1. Field of the Invention
The present invention relates generally to the field of high speed data transfer, and more specifically to mapping cell or packets in accordance with the SONET/SDH architecture.
2. Description of the Related Art
Data transmission over fiber optics networks may conform to the SONET and/or SDH standards. Data may be processed using a mapper, where the mapper reads and processes packets from system queues and adds idle packets or cells when the queues are empty. The mapper conforms to SONET/SDH requirements as well as the SPI-4 Phase 2 requirements. SONET and SDH are a set of related standards for synchronous data transmission over fiber optic networks. SONET is short for Synchronous Optical NETwork and SDH is an acronym for Synchronous Digital Hierarchy. SONET is the United States version of the standard published by the American National Standards Institute (ANSI). SDH is the international version of the standard published by the International Telecommunications Union (ITU). As used herein, the SONET/SDH and SPI-4 Phase 2 concepts are more fully detailed in various documents, including but not limited to the discussion of SPI-4, Phase 2, in the Optical Internetworking Forum (OIF Document) OIF-SPI4-02.1 and the discussion of concatenated payloads in ITU-T G.707 2000, T1.105-2001 (draft), and T1.105.02-1995.
SONET/SDH may employ payloads called virtually concatenated payloads. Virtual concatenation, as differentiated from contiguous concatenation, partitions the payload into virtual containers that may be provided with a single index and transmitted at one time, but may be received and processed at different times. Virtual concatenation allows for data delays through the network where the receiving entity can reassemble the payload irrespective of the time the payload components are received.

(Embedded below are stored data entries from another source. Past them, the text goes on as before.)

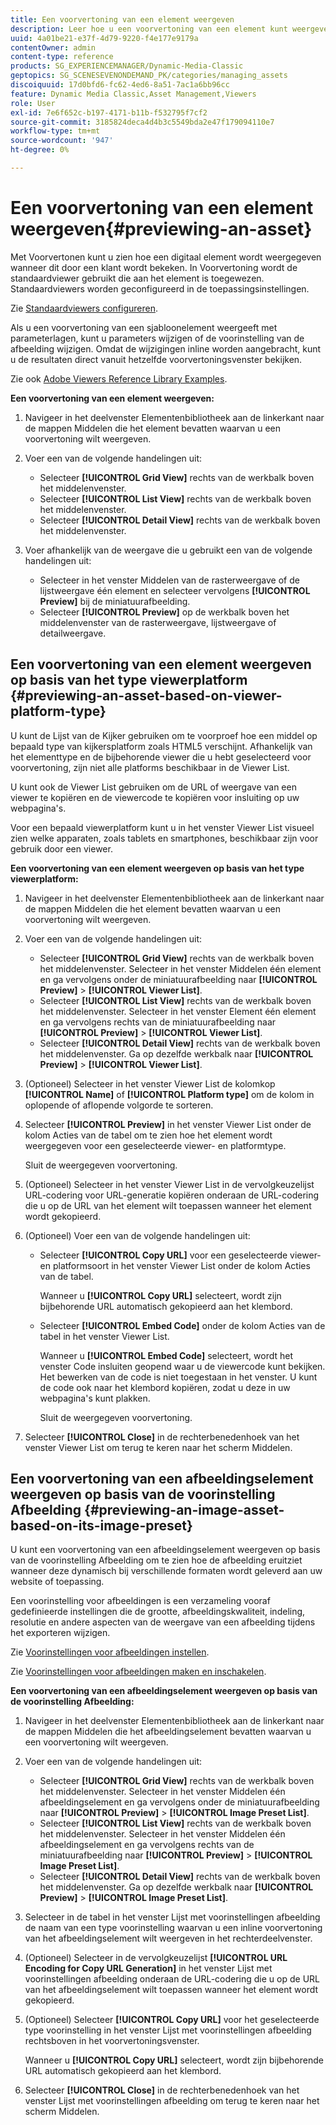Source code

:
 ```yaml
---
title: Een voorvertoning van een element weergeven
description: Leer hoe u een voorvertoning van een element kunt weergeven in Adobe Dynamic Media Classic.
uuid: 4a01be21-e37f-4d79-9220-f4e177e9179a
contentOwner: admin
content-type: reference
products: SG_EXPERIENCEMANAGER/Dynamic-Media-Classic
geptopics: SG_SCENESEVENONDEMAND_PK/categories/managing_assets
discoiquuid: 17d0bfd6-fc62-4ed6-8a51-7ac1a6bb96cc
feature: Dynamic Media Classic,Asset Management,Viewers
role: User
exl-id: 7e6f652c-b197-4171-b11b-f532795f7cf2
source-git-commit: 3185824deca4d4b3c5549bda2e47f179094110e7
workflow-type: tm+mt
source-wordcount: '947'
ht-degree: 0%

---
```


# Een voorvertoning van een element weergeven{#previewing-an-asset}

Met Voorvertonen kunt u zien hoe een digitaal element wordt weergegeven wanneer dit door een klant wordt bekeken. In Voorvertoning wordt de standaardviewer gebruikt die aan het element is toegewezen. Standaardviewers worden geconfigureerd in de toepassingsinstellingen.

Zie [Standaardviewers configureren](application-setup.md#configuring_default_viewers).

Als u een voorvertoning van een sjabloonelement weergeeft met parameterlagen, kunt u parameters wijzigen of de voorinstelling van de afbeelding wijzigen. Omdat de wijzigingen inline worden aangebracht, kunt u de resultaten direct vanuit hetzelfde voorvertoningsvenster bekijken.

Zie ook [Adobe Viewers Reference Library Examples](https://landing.adobe.com/en/na/dynamic-media/ctir-2755/live-demos.html).

**Een voorvertoning van een element weergeven:**

1. Navigeer in het deelvenster Elementenbibliotheek aan de linkerkant naar de mappen Middelen die het element bevatten waarvan u een voorvertoning wilt weergeven.
1. Voer een van de volgende handelingen uit:

   * Selecteer **[!UICONTROL Grid View]** rechts van de werkbalk boven het middelenvenster.
   * Selecteer **[!UICONTROL List View]** rechts van de werkbalk boven het middelenvenster.
   * Selecteer **[!UICONTROL Detail View]** rechts van de werkbalk boven het middelenvenster.

1. Voer afhankelijk van de weergave die u gebruikt een van de volgende handelingen uit:

   * Selecteer in het venster Middelen van de rasterweergave of de lijstweergave één element en selecteer vervolgens **[!UICONTROL Preview]** bij de miniatuurafbeelding.
   * Selecteer **[!UICONTROL Preview]** op de werkbalk boven het middelenvenster van de rasterweergave, lijstweergave of detailweergave.

## Een voorvertoning van een element weergeven op basis van het type viewerplatform {#previewing-an-asset-based-on-viewer-platform-type}

U kunt de Lijst van de Kijker gebruiken om te voorproef hoe een middel op bepaald type van kijkersplatform zoals HTML5 verschijnt. Afhankelijk van het elementtype en de bijbehorende viewer die u hebt geselecteerd voor voorvertoning, zijn niet alle platforms beschikbaar in de Viewer List.

U kunt ook de Viewer List gebruiken om de URL of weergave van een viewer te kopiëren en de viewercode te kopiëren voor insluiting op uw webpagina&#39;s.

Voor een bepaald viewerplatform kunt u in het venster Viewer List visueel zien welke apparaten, zoals tablets en smartphones, beschikbaar zijn voor gebruik door een viewer.

**Een voorvertoning van een element weergeven op basis van het type viewerplatform:**

1. Navigeer in het deelvenster Elementenbibliotheek aan de linkerkant naar de mappen Middelen die het element bevatten waarvan u een voorvertoning wilt weergeven.
1. Voer een van de volgende handelingen uit:

   * Selecteer **[!UICONTROL Grid View]** rechts van de werkbalk boven het middelenvenster. Selecteer in het venster Middelen één element en ga vervolgens onder de miniatuurafbeelding naar **[!UICONTROL Preview]** > **[!UICONTROL Viewer List]**.
   * Selecteer **[!UICONTROL List View]** rechts van de werkbalk boven het middelenvenster. Selecteer in het venster Element één element en ga vervolgens rechts van de miniatuurafbeelding naar **[!UICONTROL Preview]** > **[!UICONTROL Viewer List]**.
   * Selecteer **[!UICONTROL Detail View]** rechts van de werkbalk boven het middelenvenster. Ga op dezelfde werkbalk naar **[!UICONTROL Preview]** > **[!UICONTROL Viewer List]**.

1. (Optioneel) Selecteer in het venster Viewer List de kolomkop **[!UICONTROL Name]** of **[!UICONTROL Platform type]** om de kolom in oplopende of aflopende volgorde te sorteren.
1. Selecteer **[!UICONTROL Preview]** in het venster Viewer List onder de kolom Acties van de tabel om te zien hoe het element wordt weergegeven voor een geselecteerde viewer- en platformtype.

   Sluit de weergegeven voorvertoning.

1. (Optioneel) Selecteer in het venster Viewer List in de vervolgkeuzelijst URL-codering voor URL-generatie kopiëren onderaan de URL-codering die u op de URL van het element wilt toepassen wanneer het element wordt gekopieerd.
1. (Optioneel) Voer een van de volgende handelingen uit:

   * Selecteer **[!UICONTROL Copy URL]** voor een geselecteerde viewer- en platformsoort in het venster Viewer List onder de kolom Acties van de tabel.

      Wanneer u **[!UICONTROL Copy URL]** selecteert, wordt zijn bijbehorende URL automatisch gekopieerd aan het klembord.

   * Selecteer **[!UICONTROL Embed Code]** onder de kolom Acties van de tabel in het venster Viewer List.

      Wanneer u **[!UICONTROL Embed Code]** selecteert, wordt het venster Code insluiten geopend waar u de viewercode kunt bekijken. Het bewerken van de code is niet toegestaan in het venster. U kunt de code ook naar het klembord kopiëren, zodat u deze in uw webpagina&#39;s kunt plakken.

      Sluit de weergegeven voorvertoning.

1. Selecteer **[!UICONTROL Close]** in de rechterbenedenhoek van het venster Viewer List om terug te keren naar het scherm Middelen.

## Een voorvertoning van een afbeeldingselement weergeven op basis van de voorinstelling Afbeelding {#previewing-an-image-asset-based-on-its-image-preset}

U kunt een voorvertoning van een afbeeldingselement weergeven op basis van de voorinstelling Afbeelding om te zien hoe de afbeelding eruitziet wanneer deze dynamisch bij verschillende formaten wordt geleverd aan uw website of toepassing.

Een voorinstelling voor afbeeldingen is een verzameling vooraf gedefinieerde instellingen die de grootte, afbeeldingskwaliteit, indeling, resolutie en andere aspecten van de weergave van een afbeelding tijdens het exporteren wijzigen.

Zie [Voorinstellingen voor afbeeldingen instellen](setting-image-presets.md#setting_up_image_presets).

Zie [Voorinstellingen voor afbeeldingen maken en inschakelen](creating-enabling-image-presets.md#creating_and_enabling_image_presets).

**Een voorvertoning van een afbeeldingselement weergeven op basis van de voorinstelling Afbeelding:**

1. Navigeer in het deelvenster Elementenbibliotheek aan de linkerkant naar de mappen Middelen die het afbeeldingselement bevatten waarvan u een voorvertoning wilt weergeven.
1. Voer een van de volgende handelingen uit:

   * Selecteer **[!UICONTROL Grid View]** rechts van de werkbalk boven het middelenvenster. Selecteer in het venster Middelen één afbeeldingselement en ga vervolgens onder de miniatuurafbeelding naar **[!UICONTROL Preview]** > **[!UICONTROL Image Preset List]**.
   * Selecteer **[!UICONTROL List View]** rechts van de werkbalk boven het middelenvenster. Selecteer in het venster Middelen één afbeeldingselement en ga vervolgens rechts van de miniatuurafbeelding naar **[!UICONTROL Preview]** > **[!UICONTROL Image Preset List]**.
   * Selecteer **[!UICONTROL Detail View]** rechts van de werkbalk boven het middelenvenster. Ga op dezelfde werkbalk naar **[!UICONTROL Preview]** > **[!UICONTROL Image Preset List]**.

1. Selecteer in de tabel in het venster Lijst met voorinstellingen afbeelding de naam van een type voorinstelling waarvan u een inline voorvertoning van het afbeeldingselement wilt weergeven in het rechterdeelvenster.
1. (Optioneel) Selecteer in de vervolgkeuzelijst **[!UICONTROL URL Encoding for Copy URL Generation]** in het venster Lijst met voorinstellingen afbeelding onderaan de URL-codering die u op de URL van het afbeeldingselement wilt toepassen wanneer het element wordt gekopieerd.
1. (Optioneel) Selecteer **[!UICONTROL Copy URL]** voor het geselecteerde type voorinstelling in het venster Lijst met voorinstellingen afbeelding rechtsboven in het voorvertoningsvenster.

   Wanneer u **[!UICONTROL Copy URL]** selecteert, wordt zijn bijbehorende URL automatisch gekopieerd aan het klembord.

1. Selecteer **[!UICONTROL Close]** in de rechterbenedenhoek van het venster Lijst met voorinstellingen afbeelding om terug te keren naar het scherm Middelen.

When using a mapper conforming to the aforementioned SONET/SDH and SPI-4 Phase 2 requirements, the bandwidth of each constituent signal in the SONET/SDH frame may change dynamically, or on the fly, during packet reading and processing. Data requests from the SONET/SDH frame builder blocks to the mappers do not follow a constant or uniform sequence, and may be received out of order or in a random order. For example, data in virtually concatenated payloads may be received at anytime and are based on the amount of delay incurred while traveling through the network. These blocks may be unavailable on an as needed, cycle by cycle basis.
In accordance with the framing and mapping process, it may be beneficial to have data available from different blocks and packets, such as from different virtual concatenation groups, on a cycle by cycle basis.